Cursed spirits from collective fear: The idea that humanity’s negative emotions create dangerous beings resonates with Japanese concepts of “kotodama” — the belief that words and emotions have spiritual power. In Japanese culture, speaking about misfortune can invite it. Curses are born from fear, resentment, and grief — emotions that Japanese society often suppresses, making them more potent.

Where It Falters

The final arc of Jujutsu Kaisen is where the series stumbles. The Culling Game, while conceptually interesting, becomes a tournament arc that loses narrative momentum. Too many new characters are introduced without adequate development. The pacing becomes uneven, with some fights dragging on while potentially more interesting confrontations are resolved too quickly.

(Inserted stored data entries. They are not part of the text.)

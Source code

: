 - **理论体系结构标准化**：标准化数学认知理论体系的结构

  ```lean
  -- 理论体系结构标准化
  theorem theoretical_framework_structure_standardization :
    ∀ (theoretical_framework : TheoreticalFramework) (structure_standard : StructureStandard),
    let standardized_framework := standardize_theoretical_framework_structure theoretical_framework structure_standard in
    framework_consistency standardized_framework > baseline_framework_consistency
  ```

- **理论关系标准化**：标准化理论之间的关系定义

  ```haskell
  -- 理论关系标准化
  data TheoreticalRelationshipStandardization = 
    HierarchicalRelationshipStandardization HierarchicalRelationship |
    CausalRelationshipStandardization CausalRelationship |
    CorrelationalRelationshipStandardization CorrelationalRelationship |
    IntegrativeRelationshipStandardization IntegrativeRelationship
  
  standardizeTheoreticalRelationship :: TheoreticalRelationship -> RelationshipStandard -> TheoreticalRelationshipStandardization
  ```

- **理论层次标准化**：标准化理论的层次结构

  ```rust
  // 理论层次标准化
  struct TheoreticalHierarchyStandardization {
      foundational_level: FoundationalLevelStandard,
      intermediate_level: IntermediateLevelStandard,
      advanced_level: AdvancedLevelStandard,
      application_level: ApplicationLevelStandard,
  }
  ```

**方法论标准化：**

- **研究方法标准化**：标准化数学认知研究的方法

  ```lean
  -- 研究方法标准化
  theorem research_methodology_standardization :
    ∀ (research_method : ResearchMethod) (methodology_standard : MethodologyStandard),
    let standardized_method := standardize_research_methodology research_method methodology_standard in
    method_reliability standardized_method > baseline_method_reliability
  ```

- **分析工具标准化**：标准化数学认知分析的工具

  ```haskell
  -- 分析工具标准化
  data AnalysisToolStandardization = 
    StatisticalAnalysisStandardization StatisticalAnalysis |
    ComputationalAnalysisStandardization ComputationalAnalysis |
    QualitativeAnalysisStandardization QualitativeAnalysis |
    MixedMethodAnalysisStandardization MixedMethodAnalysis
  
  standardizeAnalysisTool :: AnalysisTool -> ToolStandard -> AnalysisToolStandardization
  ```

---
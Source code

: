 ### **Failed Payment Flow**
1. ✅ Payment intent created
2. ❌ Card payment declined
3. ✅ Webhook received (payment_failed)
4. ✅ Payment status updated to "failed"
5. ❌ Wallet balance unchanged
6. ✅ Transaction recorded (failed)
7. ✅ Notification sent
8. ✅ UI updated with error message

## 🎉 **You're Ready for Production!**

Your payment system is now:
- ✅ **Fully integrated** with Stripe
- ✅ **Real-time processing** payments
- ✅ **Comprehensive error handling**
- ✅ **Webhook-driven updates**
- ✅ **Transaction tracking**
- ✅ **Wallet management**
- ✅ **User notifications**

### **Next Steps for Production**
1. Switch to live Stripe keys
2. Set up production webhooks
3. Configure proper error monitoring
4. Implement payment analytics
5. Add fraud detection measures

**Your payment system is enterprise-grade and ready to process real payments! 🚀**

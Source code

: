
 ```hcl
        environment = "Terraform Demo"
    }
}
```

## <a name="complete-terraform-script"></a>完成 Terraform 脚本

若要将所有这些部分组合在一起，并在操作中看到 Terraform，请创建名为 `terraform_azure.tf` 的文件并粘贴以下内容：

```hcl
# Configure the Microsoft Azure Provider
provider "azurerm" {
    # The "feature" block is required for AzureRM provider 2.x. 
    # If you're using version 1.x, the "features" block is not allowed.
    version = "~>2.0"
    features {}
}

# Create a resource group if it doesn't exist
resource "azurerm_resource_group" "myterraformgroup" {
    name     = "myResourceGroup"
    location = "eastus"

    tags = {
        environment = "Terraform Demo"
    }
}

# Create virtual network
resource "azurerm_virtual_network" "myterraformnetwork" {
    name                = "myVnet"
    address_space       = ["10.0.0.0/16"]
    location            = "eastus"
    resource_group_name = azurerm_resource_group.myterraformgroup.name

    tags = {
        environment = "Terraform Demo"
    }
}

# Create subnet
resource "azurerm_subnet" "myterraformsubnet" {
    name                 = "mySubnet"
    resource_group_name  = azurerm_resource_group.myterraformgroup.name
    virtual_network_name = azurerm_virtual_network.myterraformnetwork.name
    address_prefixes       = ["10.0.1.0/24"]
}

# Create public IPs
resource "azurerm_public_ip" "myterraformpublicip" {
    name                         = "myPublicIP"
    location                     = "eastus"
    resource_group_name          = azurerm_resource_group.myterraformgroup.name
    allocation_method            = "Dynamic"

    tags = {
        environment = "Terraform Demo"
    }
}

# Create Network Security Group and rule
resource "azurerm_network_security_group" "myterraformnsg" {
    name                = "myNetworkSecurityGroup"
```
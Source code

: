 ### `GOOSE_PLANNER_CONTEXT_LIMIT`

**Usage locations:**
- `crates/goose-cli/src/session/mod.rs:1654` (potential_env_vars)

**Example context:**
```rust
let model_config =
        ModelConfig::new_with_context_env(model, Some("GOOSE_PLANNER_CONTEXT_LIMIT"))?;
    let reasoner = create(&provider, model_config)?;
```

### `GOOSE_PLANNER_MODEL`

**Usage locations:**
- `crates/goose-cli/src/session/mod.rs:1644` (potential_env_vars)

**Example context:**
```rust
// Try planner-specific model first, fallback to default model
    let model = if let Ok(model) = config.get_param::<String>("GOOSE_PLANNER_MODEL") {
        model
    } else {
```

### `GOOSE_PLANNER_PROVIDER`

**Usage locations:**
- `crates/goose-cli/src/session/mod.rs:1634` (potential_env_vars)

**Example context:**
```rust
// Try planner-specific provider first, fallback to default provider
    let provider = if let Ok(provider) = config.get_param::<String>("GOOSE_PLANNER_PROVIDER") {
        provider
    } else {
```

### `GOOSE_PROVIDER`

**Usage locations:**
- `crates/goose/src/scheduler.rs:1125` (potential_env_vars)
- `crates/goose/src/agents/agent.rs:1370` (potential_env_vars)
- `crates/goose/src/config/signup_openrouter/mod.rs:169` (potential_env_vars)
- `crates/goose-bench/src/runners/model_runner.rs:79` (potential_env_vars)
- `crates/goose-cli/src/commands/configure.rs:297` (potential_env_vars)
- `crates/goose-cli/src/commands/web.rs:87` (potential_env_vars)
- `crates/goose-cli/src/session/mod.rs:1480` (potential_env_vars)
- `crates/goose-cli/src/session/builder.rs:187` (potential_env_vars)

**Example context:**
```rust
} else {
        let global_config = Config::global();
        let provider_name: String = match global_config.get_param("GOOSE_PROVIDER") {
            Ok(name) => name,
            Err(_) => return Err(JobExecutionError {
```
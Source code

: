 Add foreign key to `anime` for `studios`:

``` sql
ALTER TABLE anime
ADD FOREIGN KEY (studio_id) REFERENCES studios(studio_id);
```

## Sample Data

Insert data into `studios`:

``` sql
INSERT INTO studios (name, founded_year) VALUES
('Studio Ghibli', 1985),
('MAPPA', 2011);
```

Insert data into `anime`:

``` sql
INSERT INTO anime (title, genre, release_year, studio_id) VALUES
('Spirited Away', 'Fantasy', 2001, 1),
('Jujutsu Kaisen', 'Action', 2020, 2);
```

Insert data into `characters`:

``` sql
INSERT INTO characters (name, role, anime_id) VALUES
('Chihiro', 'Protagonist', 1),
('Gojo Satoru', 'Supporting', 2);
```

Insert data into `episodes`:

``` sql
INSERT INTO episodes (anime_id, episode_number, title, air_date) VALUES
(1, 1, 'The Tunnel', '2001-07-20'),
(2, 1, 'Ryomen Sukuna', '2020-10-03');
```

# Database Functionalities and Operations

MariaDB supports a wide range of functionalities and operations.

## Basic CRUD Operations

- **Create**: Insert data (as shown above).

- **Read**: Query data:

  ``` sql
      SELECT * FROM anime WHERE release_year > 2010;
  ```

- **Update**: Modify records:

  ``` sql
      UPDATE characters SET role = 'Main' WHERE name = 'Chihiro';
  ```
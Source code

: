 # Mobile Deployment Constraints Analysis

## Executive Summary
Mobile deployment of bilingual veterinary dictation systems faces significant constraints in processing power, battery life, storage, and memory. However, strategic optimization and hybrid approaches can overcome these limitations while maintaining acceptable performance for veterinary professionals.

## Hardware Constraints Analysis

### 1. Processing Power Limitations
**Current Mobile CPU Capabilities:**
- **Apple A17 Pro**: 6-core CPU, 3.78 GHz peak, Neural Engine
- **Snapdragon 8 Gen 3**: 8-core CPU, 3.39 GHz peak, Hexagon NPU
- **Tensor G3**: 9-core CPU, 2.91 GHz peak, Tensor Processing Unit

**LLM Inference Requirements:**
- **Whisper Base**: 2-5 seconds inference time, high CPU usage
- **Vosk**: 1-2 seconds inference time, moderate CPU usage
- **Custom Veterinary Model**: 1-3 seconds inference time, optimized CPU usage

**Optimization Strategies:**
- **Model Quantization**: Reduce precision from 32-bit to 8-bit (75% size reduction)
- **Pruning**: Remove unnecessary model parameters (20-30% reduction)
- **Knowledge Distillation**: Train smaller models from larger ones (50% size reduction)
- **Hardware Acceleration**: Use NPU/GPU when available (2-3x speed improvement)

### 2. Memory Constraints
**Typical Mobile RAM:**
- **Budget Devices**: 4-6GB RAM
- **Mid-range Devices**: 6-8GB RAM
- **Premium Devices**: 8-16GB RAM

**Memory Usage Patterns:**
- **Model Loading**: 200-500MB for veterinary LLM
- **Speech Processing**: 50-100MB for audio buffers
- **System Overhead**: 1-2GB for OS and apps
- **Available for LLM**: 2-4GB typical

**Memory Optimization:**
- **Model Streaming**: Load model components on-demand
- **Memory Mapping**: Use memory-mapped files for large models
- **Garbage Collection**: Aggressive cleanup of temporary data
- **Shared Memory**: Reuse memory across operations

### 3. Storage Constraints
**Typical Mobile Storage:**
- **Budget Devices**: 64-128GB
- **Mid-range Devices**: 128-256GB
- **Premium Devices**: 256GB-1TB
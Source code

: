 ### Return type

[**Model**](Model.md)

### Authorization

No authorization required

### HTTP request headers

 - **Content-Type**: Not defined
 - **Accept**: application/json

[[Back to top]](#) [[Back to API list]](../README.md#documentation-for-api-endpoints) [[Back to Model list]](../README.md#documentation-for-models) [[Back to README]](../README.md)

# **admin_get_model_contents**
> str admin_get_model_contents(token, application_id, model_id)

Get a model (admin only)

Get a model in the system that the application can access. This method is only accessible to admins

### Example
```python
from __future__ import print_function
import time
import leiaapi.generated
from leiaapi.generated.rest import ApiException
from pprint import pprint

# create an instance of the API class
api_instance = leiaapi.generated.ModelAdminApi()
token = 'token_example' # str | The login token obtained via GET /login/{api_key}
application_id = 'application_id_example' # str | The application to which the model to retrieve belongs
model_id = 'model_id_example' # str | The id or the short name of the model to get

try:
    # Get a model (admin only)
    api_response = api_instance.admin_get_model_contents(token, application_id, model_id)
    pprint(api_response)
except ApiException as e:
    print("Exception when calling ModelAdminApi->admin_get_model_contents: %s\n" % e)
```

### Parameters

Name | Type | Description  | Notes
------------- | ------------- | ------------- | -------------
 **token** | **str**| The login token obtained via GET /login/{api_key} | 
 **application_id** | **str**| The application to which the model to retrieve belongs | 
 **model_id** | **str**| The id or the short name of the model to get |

The ending, specifically, divided the Japanese fandom. Without spoiling details, the resolution felt rushed — as if Akutami was eager to finish and move on. Certain character arcs that had been building for years received unsatisfying conclusions. The final chapters lacked the emotional weight that the Shibuya Incident demonstrated Akutami was capable of delivering.

There is a sense among Japanese readers that Akutami’s well-documented exhaustion with serialization affected the final stretch. Weekly manga serialization is brutal, and several interviews suggest the author was struggling with the demands of the schedule. This context does not excuse the shortcomings, but it does contextualize them.

Art Evolution

Akutami’s art improved dramatically over the series. The early chapters feature serviceable but unremarkable artwork. By the Shibuya Incident, the action sequences are among the best in modern shonen. The use of black space, the dynamic panel layouts during Domain Expansions, and the sheer kinetic energy of fights like Gojo vs. Sukuna demonstrate remarkable growth.

The character designs are distinctive without being overly complex, making the large cast easy to distinguish — an underappreciated skill in manga with extensive rosters.

Legacy and Impact

Despite its flawed ending, Jujutsu Kaisen’s impact on manga is undeniable. It proved that modern shonen can be dark, consequence-driven, and still commercially successful. It influenced a wave of new series that embrace higher stakes and more complex power systems.

For Japanese readers, Jujutsu Kaisen also represented a shift in how curses and spiritual concepts are portrayed in manga — moving away from the mystical reverence of series like Naruto toward something grittier and more systemic. Cursed energy in Jujutsu Kaisen feels like a force of nature to be managed, not a mystical power to be mastered. This pragmatic approach reflects a more secular, modern Japanese sensibility.

Verdict

Jujutsu Kaisen is a series of extraordinary peaks and a disappointing valley at the end. The Shibuya Incident alone justifies reading the entire series. The power system is one of the best in manga. The characters are memorable and complex.

But the rushed ending prevents it from achieving the legacy it could have had. It is a great manga that fell short of being a masterpiece.

Rating: 8/10

Read it for Shibuya. Stay for the fights. Accept the ending for what it is, and appreciate the journey.